Women’s entrance into the workforce during WWII served as a springboard for the women’s movement decades later. Interestingly, many of today’s feminists are now critical of Rosie the Riveter as a symbol of female empowerment. They point out that as the soldiers returned home, women were either forced back into low paying traditional female jobs or returned to being homemakers who raised their children.

However, this is a singular view of the Rosie experience during an important time of transition for women. The fact is, they made a variety of choices for themselves and their families. Some stayed in the work force, while others chose a more domestic lifestyle. Women also fought to keep their jobs after the war or they took advantage of new opportunities.
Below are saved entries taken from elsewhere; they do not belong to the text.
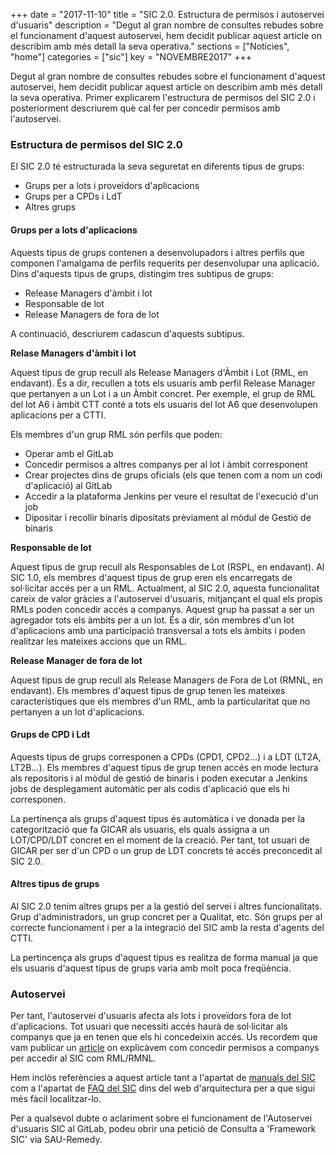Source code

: +++
date        = "2017-11-10"
title       = "SIC 2.0. Estructura de permisos i autoservei d'usuaris"
description = "Degut al gran nombre de consultes rebudes sobre el funcionament d'aquest autoservei, hem decidit publicar aquest article on describim amb més detall la seva operativa."
sections    = ["Notícies", "home"]
categories  = ["sic"]
key         = "NOVEMBRE2017"
+++

Degut al gran nombre de consultes rebudes sobre el funcionament d'aquest autoservei, hem decidit publicar aquest article on describim amb més detall la seva operativa. Primer explicarem l'estructura de permisos del SIC 2.0 i posteriorment descriurem què cal fer per concedir permisos amb l'autoservei.

### Estructura de permisos del SIC 2.0

El SIC 2.0 té estructurada la seva seguretat en diferents tipus de grups:

* Grups per a lots i proveïdors d'aplicacions
* Grups per a CPDs i LdT
* Altres grups

#### Grups per a lots d'aplicacions

Aquests tipus de grups contenen a desenvolupadors i altres perfils que componen l'amalgama de perfils requerits per desenvolupar una aplicació. Dins d'aquests tipus de grups, distingim tres subtipus de grups:

* Release Managers d'àmbit i lot
* Responsable de lot
* Release Managers de fora de lot

A continuació, descriurem cadascun d'aquests subtipus.

**Relase Managers d'àmbit i lot**

Aquest tipus de grup recull als Release Managers d'Àmbit i Lot (RML, en endavant). És a dir, recullen a tots els usuaris amb perfil Release Manager que pertanyen a un Lot i a un Àmbit concret. Per exemple, el grup de RML del lot A6 i àmbit CTT conté a tots els usuaris del lot A6 que desenvolupen aplicacions per a CTTI.

Els membres d'un grup RML són perfils que poden:

* Operar amb el GitLab
* Concedir permisos a altres companys per al lot i àmbit corresponent
* Crear projectes dins de grups oficials (els que tenen com a nom un codi d'aplicació) al GitLab
* Accedir a la plataforma Jenkins per veure el resultat de l'execució d'un job
* Dipositar i recollir binaris dipositats prèviament al mòdul de Gestió de binaris

**Responsable de lot**

Aquest tipus de grup recull als Responsables de Lot (RSPL, en endavant). Al SIC 1.0, els membres d'aquest tipus de grup eren els encarregats de sol·licitar accés per a un RML. Actualment, al SIC 2.0, aquesta funcionalitat careix de valor gràcies a l'autoservei d'usuaris, mitjançant el qual els propis RMLs poden concedir accés a companys. Aquest grup ha passat a ser un agregador tots els àmbits per a un lot. És a dir, són membres d'un lot d'aplicacions amb una participació transversal a tots els àmbits i poden realitzar les mateixes accions que un RML.

**Release Manager de fora de lot**

Aquest tipus de grup recull als Release Managers de Fora de Lot (RMNL, en endavant). Els membres d'aquest tipus de grup tenen les mateixes característiques que els membres d'un RML, amb la particularitat que no pertanyen a un lot d'aplicacions.

#### Grups de CPD i Ldt

Aquests tipus de grups corresponen a CPDs (CPD1, CPD2...) i a LDT (LT2A, LT2B...). Els membres d'aquest tipus de grup tenen accés en mode lectura als repositoris i al mòdul de gestió de binaris i poden executar a Jenkins jobs de desplegament automàtic per als codis d'aplicació que els hi corresponen.

La pertinença als grups d'aquest tipus és automàtica i ve donada per la categorització que fa GICAR als usuaris, els quals assigna a un LOT/CPD/LDT concret en el moment de la creació. Per tant, tot usuari de GICAR per ser d'un CPD o un grup de LDT concrets té accés preconcedit al SIC 2.0.

#### Altres tipus de grups

Al SIC 2.0 tenim altres grups per a la gestió del servei i altres funcionalitats. Grup d'administradors, un grup concret per a Qualitat, etc. Són grups per al correcte funcionament i per a la integració del SIC amb la resta d'agents del CTTI.

La pertincença als grups d'aquest tipus es realitza de forma manual ja que els usuaris d'aquest tipus de grups varia amb molt poca freqüència.

### Autoservei

Per tant, l'autoservei d'usuaris afecta als lots i proveïdors fora de lot d'aplicacions. Tot usuari que necessiti accés haurà de sol·licitar als companys que ja en tenen que els hi concedeixin accés. Us recordem que vam publicar un [article](http://canigo.ctti.gencat.cat/noticies/2017-07-18-SIC-Autoservei-usuaris-SIC2.0/) on explicàvem com concedir permisos a companys per accedir al SIC com RML/RMNL.

Hem inclòs referències a aquest article tant a l'apartat de [manuals del SIC](http://canigo.ctti.gencat.cat/sic-documentacio/manuals/) com a l'apartat de [FAQ del SIC](http://canigo.ctti.gencat.cat/sic/faq/) dins del web d'arquitectura per a que sigui més fàcil localitzar-lo.

Per a qualsevol dubte o aclariment sobre el funcionament de l'Autoservei d'usuaris SIC al GitLab, podeu obrir una petició de Consulta a 'Framework SIC' via SAU-Remedy.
Elinor Otto was a Rosie who managed to keep the same job as a riveter for 70 years!

Still, the war changed everything for the Rosies, giving them a sense of pride and purpose and indeed a sense of empowerment. They proved to the world that American women of all walks of life can unite and do whatever it takes to save themselves and the rest of the world. They helped preserve life and liberty for all Americans, and they did it with the utmost strength, honor, and courage. That was American female exceptionalism in action against real fascism.